In a potentially damaging policy shift for hospitals, United Healthcare (UHC) is ramping up its’ prior authorization requirements for some common surgical procedures frequently performed in a hospital outpatient setting. As detailed in a Modern Healthcare story, the UHC policy dubbed the “site-of-service medical necessity review” will apply to 1,100 procedure codes for fully insured commercial as well as exchange patients. Procedures which will require medical necessity to be performed in a hospital include colonoscopies, knee replacements, and pacemaker insertions. United CEO Dirk McMahon estimates 2020 savings from this initiative to be $500 million. He is quoted as saying that “in our commercial business alone, we see opportunity to shift well more than 20% of our medical spend to these more effective sites”, going on to say that moving joint replacements to ASC’s can reduce cost by 50%.
The article presents the potential pitfalls of the proposed policy, citing safety concern when certain types of procedures are moved out of a hospital setting and that site of service decisions should be determined by clinicians in conjunction with their patients.
EHC NOTE: This expansion of prior authorization by UHC to many common surgical procedures represents a clear danger to US hospitals and hospital-based anesthesia groups. As is well known, most hospitals struggle to break even on patients with government insurance, “making up the difference” with commercial business. Therefore, a major payer weaponizing authorization protocols to drive commercial business from hospitals can squeeze an important contributor to facility profitability – and in some cases viability. The economics of government vs. commercial reimbursement for anesthesia is even more lopsided than it is for hospitals. The proposed rules would disproportionately benefit ASC anesthesia groups at the expense of those providing care in hospitals. A likely underappreciated secondary effect of such a shift is that reduced anesthesia collections will often translate into more anesthesia subsidy, thus delivering a “double whammy” to the hospital.

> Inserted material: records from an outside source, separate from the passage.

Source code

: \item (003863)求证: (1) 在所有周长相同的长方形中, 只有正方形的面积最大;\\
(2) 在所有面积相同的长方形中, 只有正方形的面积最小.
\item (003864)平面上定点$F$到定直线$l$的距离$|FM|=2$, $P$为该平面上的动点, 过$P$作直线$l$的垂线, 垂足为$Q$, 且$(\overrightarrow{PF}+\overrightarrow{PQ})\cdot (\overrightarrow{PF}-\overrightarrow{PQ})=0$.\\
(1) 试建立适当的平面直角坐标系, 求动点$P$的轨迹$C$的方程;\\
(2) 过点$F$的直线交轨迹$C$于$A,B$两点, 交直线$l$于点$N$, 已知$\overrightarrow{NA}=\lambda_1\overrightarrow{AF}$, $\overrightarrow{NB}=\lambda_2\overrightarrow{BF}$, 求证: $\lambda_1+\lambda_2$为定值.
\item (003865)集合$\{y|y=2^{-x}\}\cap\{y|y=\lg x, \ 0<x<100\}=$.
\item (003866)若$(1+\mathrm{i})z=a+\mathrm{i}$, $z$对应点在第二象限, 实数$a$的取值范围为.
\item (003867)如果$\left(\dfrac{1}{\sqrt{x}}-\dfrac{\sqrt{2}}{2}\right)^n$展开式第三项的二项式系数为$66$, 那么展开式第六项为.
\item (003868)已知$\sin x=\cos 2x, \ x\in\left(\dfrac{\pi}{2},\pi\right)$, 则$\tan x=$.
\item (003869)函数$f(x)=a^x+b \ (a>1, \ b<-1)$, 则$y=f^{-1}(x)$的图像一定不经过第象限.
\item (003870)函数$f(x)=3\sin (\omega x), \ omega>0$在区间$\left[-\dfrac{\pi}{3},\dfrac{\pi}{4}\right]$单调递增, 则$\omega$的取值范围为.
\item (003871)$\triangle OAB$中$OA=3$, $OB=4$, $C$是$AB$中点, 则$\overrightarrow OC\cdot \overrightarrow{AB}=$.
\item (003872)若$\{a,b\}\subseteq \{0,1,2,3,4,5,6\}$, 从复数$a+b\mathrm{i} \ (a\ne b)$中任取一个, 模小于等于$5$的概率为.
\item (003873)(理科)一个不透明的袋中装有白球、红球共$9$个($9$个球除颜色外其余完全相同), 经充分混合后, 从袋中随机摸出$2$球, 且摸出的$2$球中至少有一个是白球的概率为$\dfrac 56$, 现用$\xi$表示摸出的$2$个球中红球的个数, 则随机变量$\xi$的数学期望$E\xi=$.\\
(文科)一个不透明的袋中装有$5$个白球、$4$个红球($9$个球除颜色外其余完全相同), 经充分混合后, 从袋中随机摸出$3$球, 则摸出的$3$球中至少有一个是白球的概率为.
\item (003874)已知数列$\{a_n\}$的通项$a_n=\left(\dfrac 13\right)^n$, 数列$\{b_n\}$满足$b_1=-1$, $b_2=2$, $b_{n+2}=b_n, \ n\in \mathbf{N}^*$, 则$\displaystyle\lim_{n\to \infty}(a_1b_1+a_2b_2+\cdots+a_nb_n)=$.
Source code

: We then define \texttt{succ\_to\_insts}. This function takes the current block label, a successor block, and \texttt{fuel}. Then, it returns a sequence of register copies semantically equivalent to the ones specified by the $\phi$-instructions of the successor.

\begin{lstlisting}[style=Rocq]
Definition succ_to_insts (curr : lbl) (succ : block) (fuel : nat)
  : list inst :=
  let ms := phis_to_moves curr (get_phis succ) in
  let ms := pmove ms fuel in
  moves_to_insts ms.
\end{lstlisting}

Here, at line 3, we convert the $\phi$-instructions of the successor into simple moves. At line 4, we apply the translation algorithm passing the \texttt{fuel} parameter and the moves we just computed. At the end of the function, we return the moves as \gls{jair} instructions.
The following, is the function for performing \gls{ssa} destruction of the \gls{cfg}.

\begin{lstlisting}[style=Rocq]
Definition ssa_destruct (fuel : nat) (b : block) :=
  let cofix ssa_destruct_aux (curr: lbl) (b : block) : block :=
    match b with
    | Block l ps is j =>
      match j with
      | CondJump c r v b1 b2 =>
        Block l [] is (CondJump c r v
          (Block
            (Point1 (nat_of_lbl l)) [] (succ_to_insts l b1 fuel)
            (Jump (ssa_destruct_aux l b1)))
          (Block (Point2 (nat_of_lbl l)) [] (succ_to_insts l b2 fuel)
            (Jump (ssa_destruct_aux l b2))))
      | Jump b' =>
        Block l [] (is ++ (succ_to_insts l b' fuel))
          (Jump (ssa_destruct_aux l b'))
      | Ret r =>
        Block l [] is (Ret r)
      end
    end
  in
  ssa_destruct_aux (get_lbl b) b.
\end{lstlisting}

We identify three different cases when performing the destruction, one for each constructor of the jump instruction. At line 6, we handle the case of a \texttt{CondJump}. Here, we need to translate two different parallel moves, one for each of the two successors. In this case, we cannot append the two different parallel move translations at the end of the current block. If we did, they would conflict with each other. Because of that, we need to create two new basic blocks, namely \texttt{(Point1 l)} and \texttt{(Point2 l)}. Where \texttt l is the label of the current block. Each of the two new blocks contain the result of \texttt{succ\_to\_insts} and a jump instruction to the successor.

We understand that UHC is attempting to drive down costs, and that makes sense if looked at in isolation. The problem we see is that when a UHC patient has an emergency in the middle of the night, the ASC isn’t open. It’s the hospital and the anesthesia provider on call who must care for that patient. If the hospital is barely solvent now and is ultimately tipped into insolvency through loss of profitable business, where does that emergency get cared for? Clearly the answer varies from city to city and from urban to more isolated communities. While a major for profit payer such as UHC has an obligation to maximize their profits, they should also recognize that they are an important financial support for the entire spectrum of care and have a role in sustaining the viability of the entirety of care. In the fragmented US healthcare system, there is unfortunately no one entity looking at the big picture. It is not United’s (or any other payer’s) “job” to drive profitable business to hospitals, but if they and other key payers drive highly profitable surgical cases en-masse to other locations, it may have unintended consequences on their insured patients in communities throughout the country.